Why air fares are so high in 2022

  • Upper Fuel prices and high demand has increased plane ticket 20% in March compared to the same period in 2019.
  • Online spending for domestic flights soared to $8.8 billion in March, 28% above pre-pandemic levels.

Travelers could feel a dent in their wallets this year as rising fuel prices and strong demand drive up airfares.

On Tuesday, the Adobe Digital Economy Index released data revealing that travelers spent $8.8 billion on online flight reservations in March, a 28% increase from the same period in 2019. So while spending was up, bookings themselves were actually only 12% higher than in March 2019, the data showed.

Additionally, in the first quarter of 2022, consumers spent $21 billion on domestic airline tickets. To put that figure into perspective, passengers spent a total of $56 billion in 2021, according to Adobe.

Rising ticket prices can be attributed to peak travel the request and fuel costs. The price of jet fuel, the second largest airline expense behind labor, has risen since the Russia-Ukraine crisis disrupted the global distribution of crude oil.

Data from the U.S. Gulf Coast shows jet fuel trading at $3.343 a gallon on April 11. The price is about 35% higher than at the start of 2022, which saw a fuel price of $2.195 per gallon on January 3, and double the price during the same period. Last year.

Fuel prices have contributed to skyrocketing inflation, which this year is rising at its fastest pace since 1981, according to a report from the US Department of Labor released on Tuesday. Airfare inflation drove prices up 20% in March 2022 compared to March 2019, according to Adobe data. By comparison, the data showed air fares rose 5% in February and actually fell 3% in January.

Meanwhile, data from travel app Hopper shows a 40% increase in airfares since the start of 2022, with an average domestic round-trip ticket costing $330. The company expects ticket prices to rise another 10% in May.

Typically, the changes will be reflected in airfares over the next few months, but Hopper explained that “the extent to which it appears may vary depending on airline coverage programs and how much of the cost is passed on. on the consumer”. However, airlines may absorb some of these costs, the company said.

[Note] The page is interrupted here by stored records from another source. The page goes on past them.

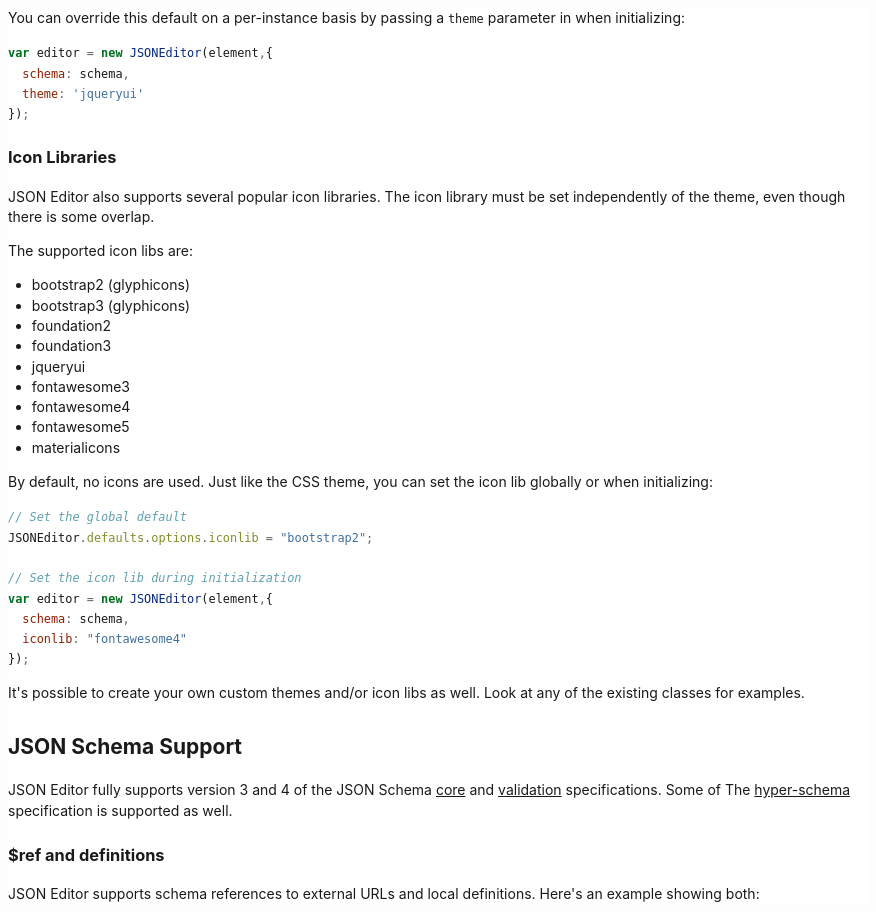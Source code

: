 You can override this default on a per-instance basis by passing a `theme` parameter in when initializing:

```js
var editor = new JSONEditor(element,{
  schema: schema,
  theme: 'jqueryui'
});
```

### Icon Libraries

JSON Editor also supports several popular icon libraries.  The icon library must be set independently of the theme, even though there is some overlap.

The supported icon libs are:

*  bootstrap2 (glyphicons)
*  bootstrap3 (glyphicons)
*  foundation2
*  foundation3
*  jqueryui
*  fontawesome3
*  fontawesome4
*  fontawesome5
*  materialicons

By default, no icons are used. Just like the CSS theme, you can set the icon lib globally or when initializing:

```js
// Set the global default
JSONEditor.defaults.options.iconlib = "bootstrap2";

// Set the icon lib during initialization
var editor = new JSONEditor(element,{
  schema: schema,
  iconlib: "fontawesome4"
});
```

It's possible to create your own custom themes and/or icon libs as well.  Look at any of the existing classes for examples.


JSON Schema Support
-----------------

JSON Editor fully supports version 3 and 4 of the JSON Schema [core][core] and [validation][validation] specifications.
Some of The [hyper-schema][hyper] specification is supported as well.

[core]: http://json-schema.org/latest/json-schema-core.html
[validation]: http://json-schema.org/latest/json-schema-validation.html
[hyper]: http://json-schema.org/latest/json-schema-hypermedia.html

### $ref and definitions

JSON Editor supports schema references to external URLs and local definitions.  Here's an example showing both:
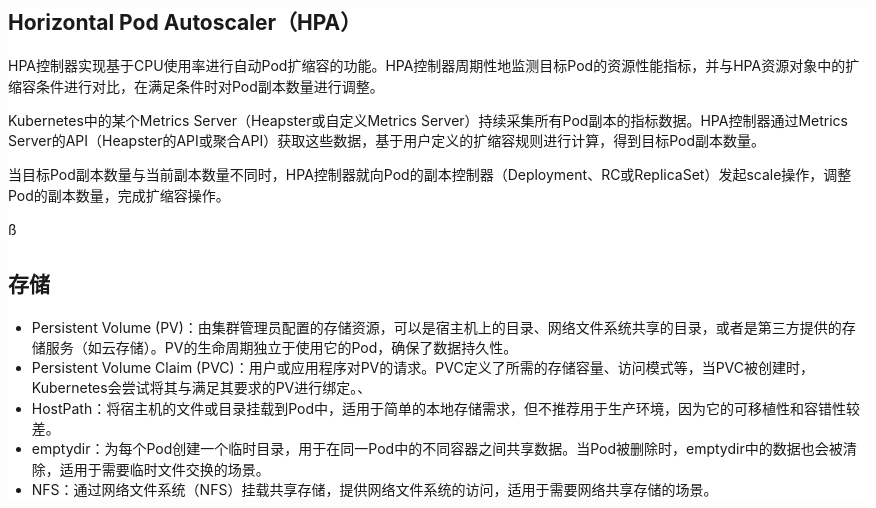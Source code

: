 


## Horizontal Pod Autoscaler（HPA）

HPA控制器实现基于CPU使用率进行自动Pod扩缩容的功能。HPA控制器周期性地监测目标Pod的资源性能指标，并与HPA资源对象中的扩缩容条件进行对比，在满足条件时对Pod副本数量进行调整。

Kubernetes中的某个Metrics Server（Heapster或自定义Metrics Server）持续采集所有Pod副本的指标数据。HPA控制器通过Metrics Server的API（Heapster的API或聚合API）获取这些数据，基于用户定义的扩缩容规则进行计算，得到目标Pod副本数量。

当目标Pod副本数量与当前副本数量不同时，HPA控制器就向Pod的副本控制器（Deployment、RC或ReplicaSet）发起scale操作，调整Pod的副本数量，完成扩缩容操作。

ß


## 存储

- Persistent Volume (PV)：由集群管理员配置的存储资源，可以是宿主机上的目录、网络文件系统共享的目录，或者是第三方提供的存储服务（如云存储）。PV的生命周期独立于使用它的Pod，确保了数据持久性。
- Persistent Volume Claim (PVC)：用户或应用程序对PV的请求。PVC定义了所需的存储容量、访问模式等，当PVC被创建时，Kubernetes会尝试将其与满足其要求的PV进行绑定。、
- HostPath：将宿主机的文件或目录挂载到Pod中，适用于简单的本地存储需求，但不推荐用于生产环境，因为它的可移植性和容错性较差。
- emptydir：为每个Pod创建一个临时目录，用于在同一Pod中的不同容器之间共享数据。当Pod被删除时，emptydir中的数据也会被清除，适用于需要临时文件交换的场景。
- NFS：通过网络文件系统（NFS）挂载共享存储，提供网络文件系统的访问，适用于需要网络共享存储的场景。

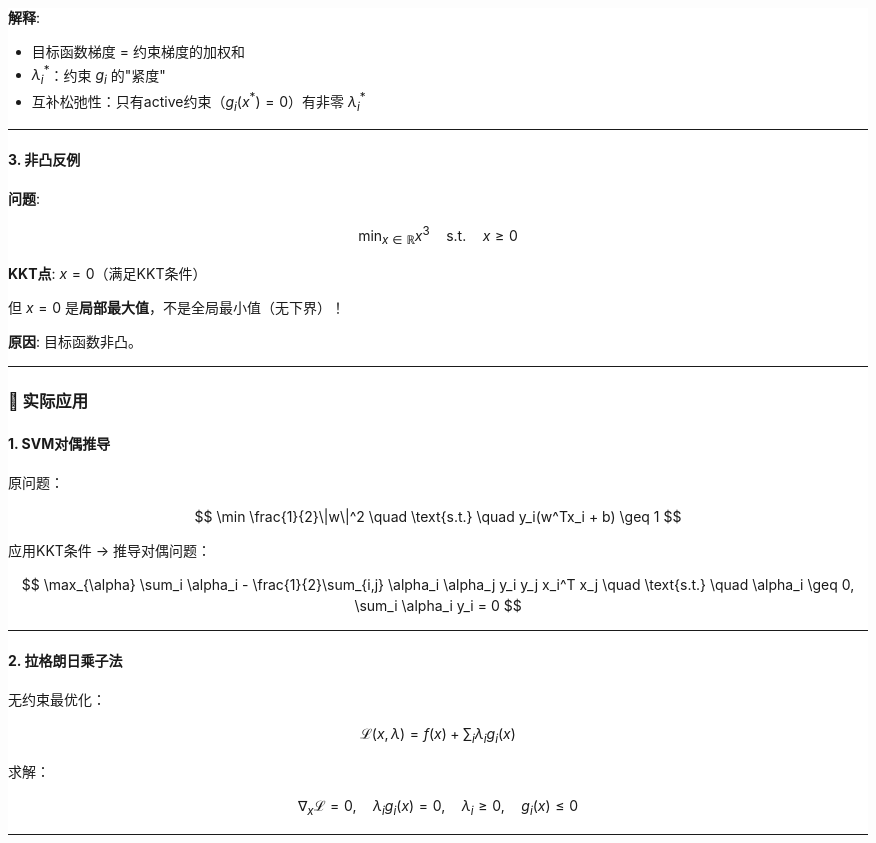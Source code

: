 **解释**:

- 目标函数梯度 = 约束梯度的加权和
- $\lambda_i^*$：约束 $g_i$ 的"紧度"
- 互补松弛性：只有active约束（$g_i(x^*) = 0$）有非零 $\lambda_i^*$

---

#### 3. 非凸反例

**问题**:

$$
\min_{x \in \mathbb{R}} x^3 \quad \text{s.t.} \quad x \geq 0
$$

**KKT点**: $x = 0$（满足KKT条件）

但 $x = 0$ 是**局部最大值**，不是全局最小值（无下界）！

**原因**: 目标函数非凸。

---

### 🔑 实际应用

#### 1. SVM对偶推导

原问题：

$$
\min \frac{1}{2}\|w\|^2 \quad \text{s.t.} \quad y_i(w^Tx_i + b) \geq 1
$$

应用KKT条件 → 推导对偶问题：

$$
\max_{\alpha} \sum_i \alpha_i - \frac{1}{2}\sum_{i,j} \alpha_i \alpha_j y_i y_j x_i^T x_j \quad \text{s.t.} \quad \alpha_i \geq 0, \sum_i \alpha_i y_i = 0
$$

---

#### 2. 拉格朗日乘子法

无约束最优化：

$$
\mathcal{L}(x, \lambda) = f(x) + \sum_i \lambda_i g_i(x)
$$

求解：

$$
\nabla_x \mathcal{L} = 0, \quad \lambda_i g_i(x) = 0, \quad \lambda_i \geq 0, \quad g_i(x) \leq 0
$$

---
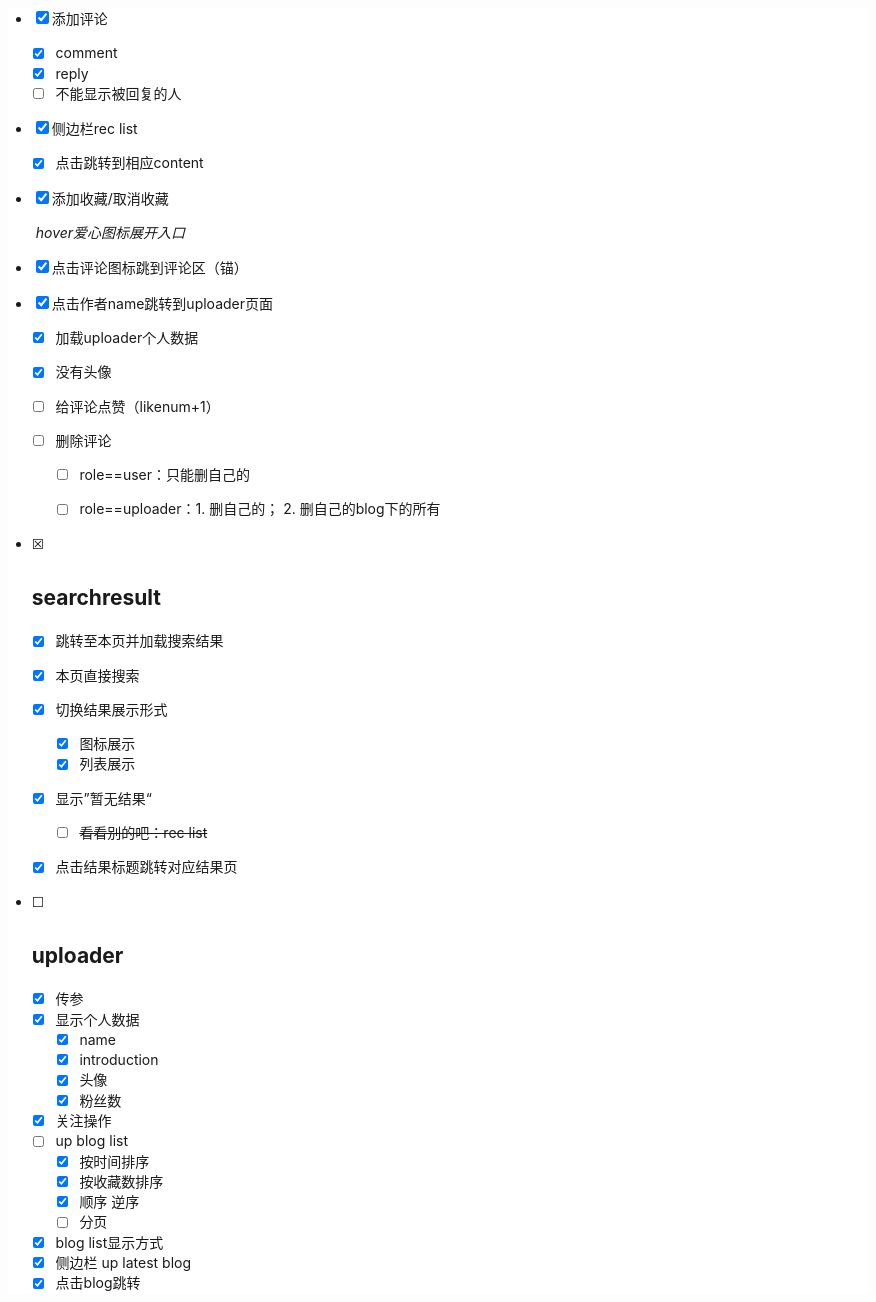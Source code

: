 - [x] 添加评论
  
    - [x] comment
    - [x] reply
    - [ ] 不能显示被回复的人
  
- [x] 侧边栏rec list
  
  - [x] 点击跳转到相应content
  
- [x] 添加收藏/取消收藏
  
  ​	*hover爱心图标展开入口*
  
- [x] 点击评论图标跳到评论区（锚）
  
- [x] 点击作者name跳转到uploader页面
  
  - [x] 加载uploader个人数据
  - [x] 没有头像
  - [ ] 给评论点赞（likenum+1）
  - [ ] 删除评论
  
    - [ ] role==user：只能删自己的
    - [ ] role==uploader：1. 删自己的； 2. 删自己的blog下的所有



- [x] ## searchresult
  
  - [x] 跳转至本页并加载搜索结果
  - [x] 本页直接搜索
  - [x] 切换结果展示形式
    - [x] 图标展示
    - [x] 列表展示
  - [x] 显示”暂无结果“
    - [ ] ~~看看别的吧：rec list~~
  - [x] 点击结果标题跳转对应结果页



- [ ] ## uploader
  
  - [x] 传参
  - [x] 显示个人数据
    - [x] name
    - [x] introduction
    - [x] 头像
    - [x] 粉丝数
  - [x] 关注操作
  - [ ] up blog list
    - [x] 按时间排序
    - [x] 按收藏数排序
    - [x] 顺序 逆序
    - [ ] 分页
  - [x] blog list显示方式
  - [x] 侧边栏 up latest blog
  - [x] 点击blog跳转
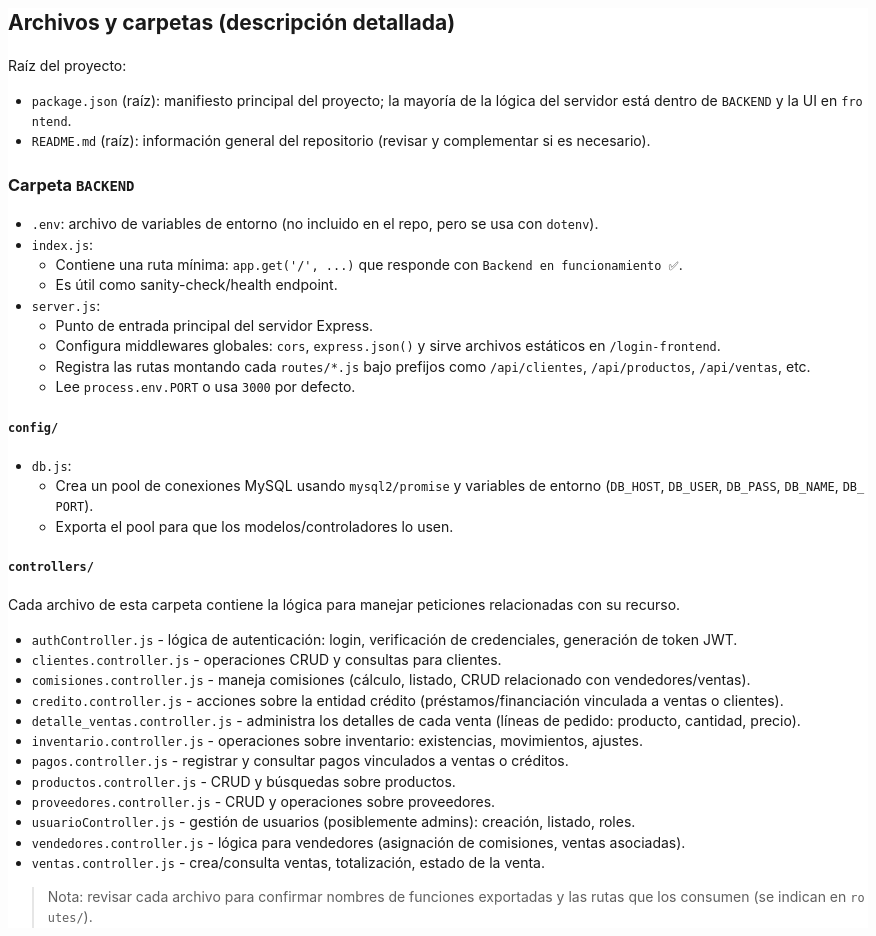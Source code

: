 
## Archivos y carpetas (descripción detallada)

Raíz del proyecto:

- `package.json` (raíz): manifiesto principal del proyecto; la mayoría de la lógica del servidor está dentro de `BACKEND` y la UI en `frontend`.
- `README.md` (raíz): información general del repositorio (revisar y complementar si es necesario).

### Carpeta `BACKEND`

- `.env`: archivo de variables de entorno (no incluido en el repo, pero se usa con `dotenv`).
- `index.js`:
  - Contiene una ruta mínima: `app.get('/', ...)` que responde con `Backend en funcionamiento ✅`.
  - Es útil como sanity-check/health endpoint.
- `server.js`:
  - Punto de entrada principal del servidor Express.
  - Configura middlewares globales: `cors`, `express.json()` y sirve archivos estáticos en `/login-frontend`.
  - Registra las rutas montando cada `routes/*.js` bajo prefijos como `/api/clientes`, `/api/productos`, `/api/ventas`, etc.
  - Lee `process.env.PORT` o usa `3000` por defecto.

#### `config/`

- `db.js`:
  - Crea un pool de conexiones MySQL usando `mysql2/promise` y variables de entorno (`DB_HOST`, `DB_USER`, `DB_PASS`, `DB_NAME`, `DB_PORT`).
  - Exporta el pool para que los modelos/controladores lo usen.

#### `controllers/`
Cada archivo de esta carpeta contiene la lógica para manejar peticiones relacionadas con su recurso.

- `authController.js` - lógica de autenticación: login, verificación de credenciales, generación de token JWT.
- `clientes.controller.js` - operaciones CRUD y consultas para clientes.
- `comisiones.controller.js` - maneja comisiones (cálculo, listado, CRUD relacionado con vendedores/ventas).
- `credito.controller.js` - acciones sobre la entidad crédito (préstamos/financiación vinculada a ventas o clientes).
- `detalle_ventas.controller.js` - administra los detalles de cada venta (líneas de pedido: producto, cantidad, precio).
- `inventario.controller.js` - operaciones sobre inventario: existencias, movimientos, ajustes.
- `pagos.controller.js` - registrar y consultar pagos vinculados a ventas o créditos.
- `productos.controller.js` - CRUD y búsquedas sobre productos.
- `proveedores.controller.js` - CRUD y operaciones sobre proveedores.
- `usuarioController.js` - gestión de usuarios (posiblemente admins): creación, listado, roles.
- `vendedores.controller.js` - lógica para vendedores (asignación de comisiones, ventas asociadas).
- `ventas.controller.js` - crea/consulta ventas, totalización, estado de la venta.

> Nota: revisar cada archivo para confirmar nombres de funciones exportadas y las rutas que los consumen (se indican en `routes/`).
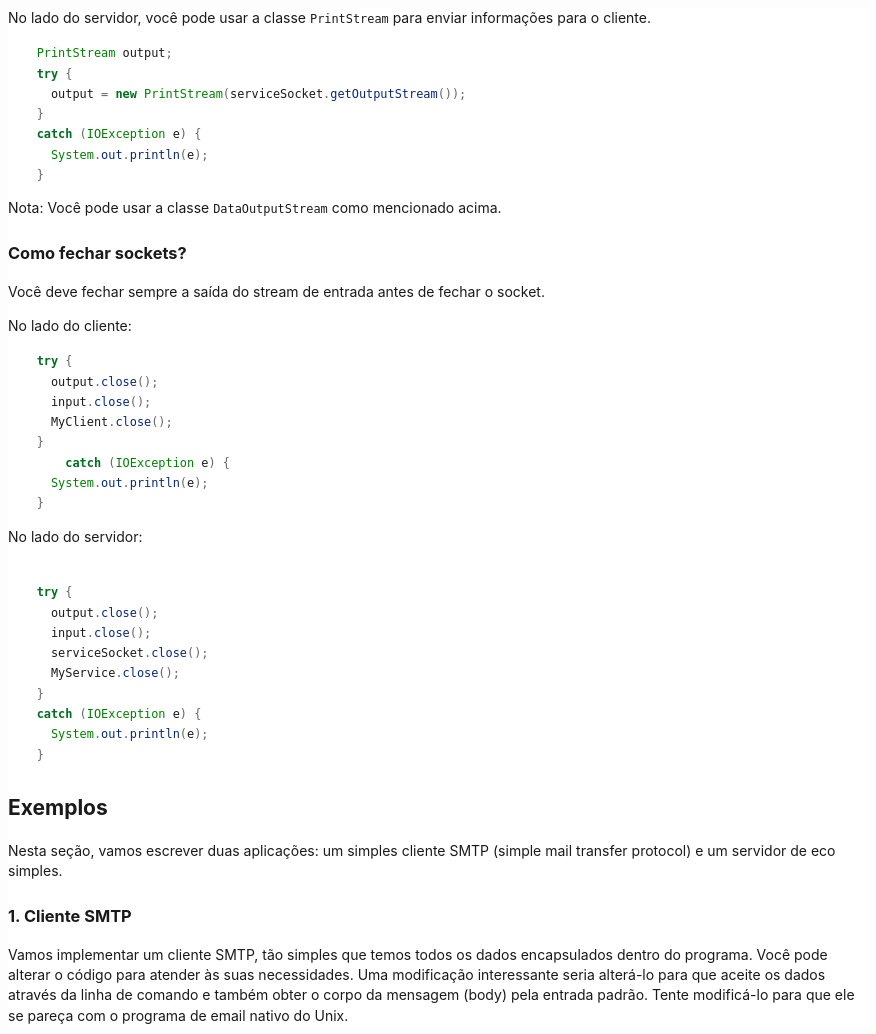 No lado do servidor, você pode usar a classe `PrintStream` para enviar informações para o cliente.

```java
    PrintStream output;
    try {
      output = new PrintStream(serviceSocket.getOutputStream());
    }
    catch (IOException e) {
      System.out.println(e);
    }
```  
Nota: Você pode usar a classe `DataOutputStream` como mencionado acima. 

### Como fechar sockets?

Você deve fechar sempre a saída do stream de entrada antes de fechar o socket.

No lado do cliente:

```java
    try {
      output.close();
      input.close();
      MyClient.close();
    } 
    	catch (IOException e) {
      System.out.println(e);
    }
```

No lado do servidor:

```java    

    try {
      output.close();
      input.close();
      serviceSocket.close();
      MyService.close();
    } 
    catch (IOException e) {
      System.out.println(e);
    }
```    

## Exemplos

Nesta seção, vamos escrever duas aplicações: um simples cliente SMTP (simple mail transfer protocol) e um servidor de eco simples.

### 1. Cliente SMTP

Vamos implementar um cliente SMTP, tão simples que temos todos os dados encapsulados dentro do programa. Você pode alterar o código para atender às suas necessidades. Uma modificação interessante seria alterá-lo para que aceite os dados através da linha de comando e também obter o corpo da mensagem (body) pela entrada padrão. Tente modificá-lo para que ele se pareça com o programa de email nativo do Unix.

Hedging is a strategy some carriers, like Southwest Airlines, use to ensure they aren’t hit by unexpected increases in jet fuel prices, like the war-induced spike in Ukraine. The company commits to buying fuel months or years in advance at a fixed rate, which allows it to offset rising costs.

According to news outlet Axios Atlanta, Southwest covered about 64% of fuel for the remainder of 2022, while rival American Airlines stopped covering in 2014.

Although consumers may be put off by higher ticket prices, they are more willing than ever to shell out more for flights after two years of travel restrictions, CNBC reported.

Delta Airlines CEO Ed Bastian told The Associated Press that bookings have not been deterred by the pandemic or inflation, saying “the past five weeks have been the highest bookings in our history.” The company lost $940 million in the first quarter of 2022, mostly due to higher fuel prices.

He also said travel demand would remain strong enough over the next two to three months to allow Delta to cover the higher cost of fuel, the AP reported.

Adobe Digital Insights senior analyst Vivek Pandya explained that strong travel demand is fueling inflation.

“The outburst of pent-up demand has been a major driving factor as the desire to travel by air returns more aggressively than expected,” Pandya said.